While we often hear how EVs will revolutionize the lives of the average consumer, commercial fleet owners are starting to take note of the impact these new powertrain systems will have on their own business and operations. As OEMs find creative ways to increase aerodynamics, extend battery range, and increase charging speeds, the zero emission and lower long-term cost of EVs compared to ICE (internal combustion engine) vehicles makes a compelling argument for adoption, at least on paper. What really matters is how those factors play out as the rubber hits the road, which OEMs are starting to see play out in real time. Over the past few years, there has been an explosion of commercial fleet platforms from existing and new entrants in the commercial vehicle space. From light to heavy trucking to fleet platform automobiles, EV technology is looking to capture every corner of the commercial fleet sector. Coupled with a slow reduction in the number of ICE vehicles produced in future years, the market may start pushing fleet operations towards EVs, whether they like it or not.

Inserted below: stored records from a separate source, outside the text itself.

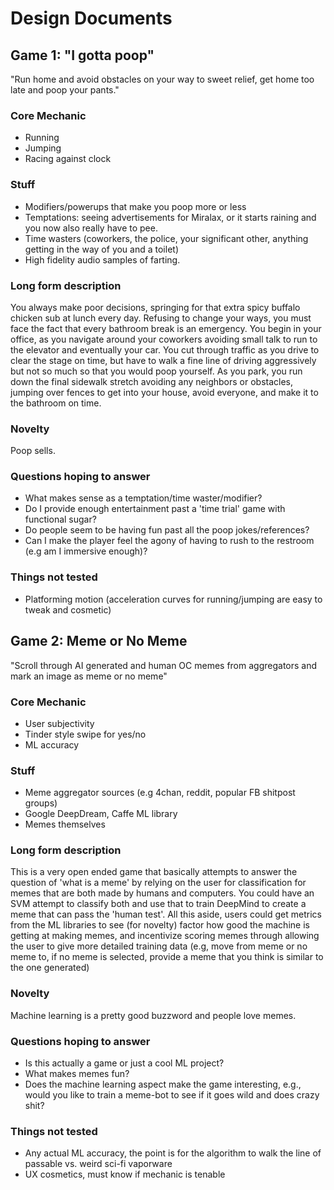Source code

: # Design Documents

## Game 1: "I gotta poop"

"Run home and avoid obstacles on your way to sweet relief, get home too late and poop your pants."

### Core Mechanic
- Running
- Jumping
- Racing against clock

### Stuff
- Modifiers/powerups that make you poop more or less
- Temptations: seeing advertisements for Miralax, or it starts raining and you now also really have to pee.
- Time wasters (coworkers, the police, your significant other, anything getting in the way of you and a toilet)
- High fidelity audio samples of farting. 

### Long form description
You always make poor decisions, springing for that extra spicy buffalo chicken sub at lunch every day. Refusing to change your ways, you must face the fact that every bathroom break is an emergency. You begin in your office, as you navigate around your coworkers avoiding small talk to run to the elevator and eventually your car. You cut through traffic as you drive to clear the stage on time, but have to walk a fine line of driving aggressively but not so much so that you would poop yourself. As you park, you run down the final sidewalk stretch avoiding any neighbors or obstacles, jumping over fences to get into your house, avoid everyone, and make it to the bathroom on time.

### Novelty
Poop sells.

### Questions hoping to answer

- What makes sense as a temptation/time waster/modifier?
- Do I provide enough entertainment past a 'time trial' game with functional sugar?
- Do people seem to be having fun past all the poop jokes/references?
- Can I make the player feel the agony of having to rush to the restroom (e.g am I immersive enough)?

### Things not tested
- Platforming motion (acceleration curves for running/jumping are easy to tweak and cosmetic)

## Game 2: Meme or No Meme

"Scroll through AI generated and human OC memes from aggregators and mark an image as meme or no meme"

### Core Mechanic
- User subjectivity
- Tinder style swipe for yes/no
- ML accuracy

### Stuff
- Meme aggregator sources (e.g 4chan, reddit, popular FB shitpost groups)
- Google DeepDream, Caffe ML library
- Memes themselves

### Long form description
This is a very open ended game that basically attempts to answer the question of 'what is a meme' by relying on the user for classification for memes that are both made by humans and computers. You could have an SVM attempt to classify both and use that to train DeepMind to create a meme that can pass the 'human test'. All this aside, users could get metrics from the ML libraries to see (for novelty) factor how good the machine is getting at making memes, and incentivize scoring memes through allowing the user to give more detailed training data (e.g, move from meme or no meme to, if no meme is selected, provide a meme that you think is similar to the one generated)

### Novelty
Machine learning is a pretty good buzzword and people love memes.

### Questions hoping to answer
- Is this actually a game or just a cool ML project?
- What makes memes fun?
- Does the machine learning aspect make the game interesting, e.g., would you like to train a meme-bot to see if it goes wild and does crazy shit?

### Things not tested
- Any actual ML accuracy, the point is for the algorithm to walk the line of passable vs. weird sci-fi vaporware
- UX cosmetics, must know if mechanic is tenable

According to the Department of Transportation, over eight million vehicles made up commercial fleets in the US in 2020, which includes a mix of trucks and automobiles used in commercial and government operations. Even more make up commercial vehicles on the road that are not considered part of a fleet. As consumer demand drives most traditional OEMs toward EV dominated fleets, commercial fleet owners and operators need to start to prepare now for the same shift in their vehicle suppliers, or risk playing catchup once the market does turn from ICE to EV. This isn’t to say that failure to be an early adopter will be the death-knell to commercial fleet businesses; it likely won’t be. What businesses with commercial fleets should consider is their own business needs and their timeline for their own fleet replacement as EV technology and infrastructure support continues to evolve. Establishing a process and plan for upgrading existing fleets, training personnel, upgrading infrastructure, and understanding available programs for conversion will be key.
The switch from an ICE to EV fleet isn’t as simple as flipping a switch or plugging in a car – EVs bring a new powertrain and new sources of information. EVs in their current state are expensive, new vehicle supply is constantly in question, current operators are unaware of the nuances involved with operating an EV, and the infrastructure necessary to support a commercial fleet of EVs isn’t universally robust. For the average fleet operator, there also is a need to focus on route optimization, installing and maintaining new hardware capable to supporting charging on-site, revamping their maintenance and care procedures, and working with their local energy providers to understand how power demands in their local market may impact their own energy costs and needs. Additionally, although data analytics has improved existing fleet operations over the past few years, expect to see more nuanced data availability to the benefit of fleet operators. As commercial and consumer EVs come out with ever more connectivity to the web and each other, coupled with the ability for “smart cities” to increase data available to drivers and vehicles, expect future fleet operators to get even more granular and predictive understanding of traffic patterns to optimize commercial routes. Managing these dynamics and capitalizing on new sources of information will better enable operators to adapt to the changing landscape. The ability to adapt to this new frontier will be a key trait for successful fleet operations in the Auto-2.0 operated environment.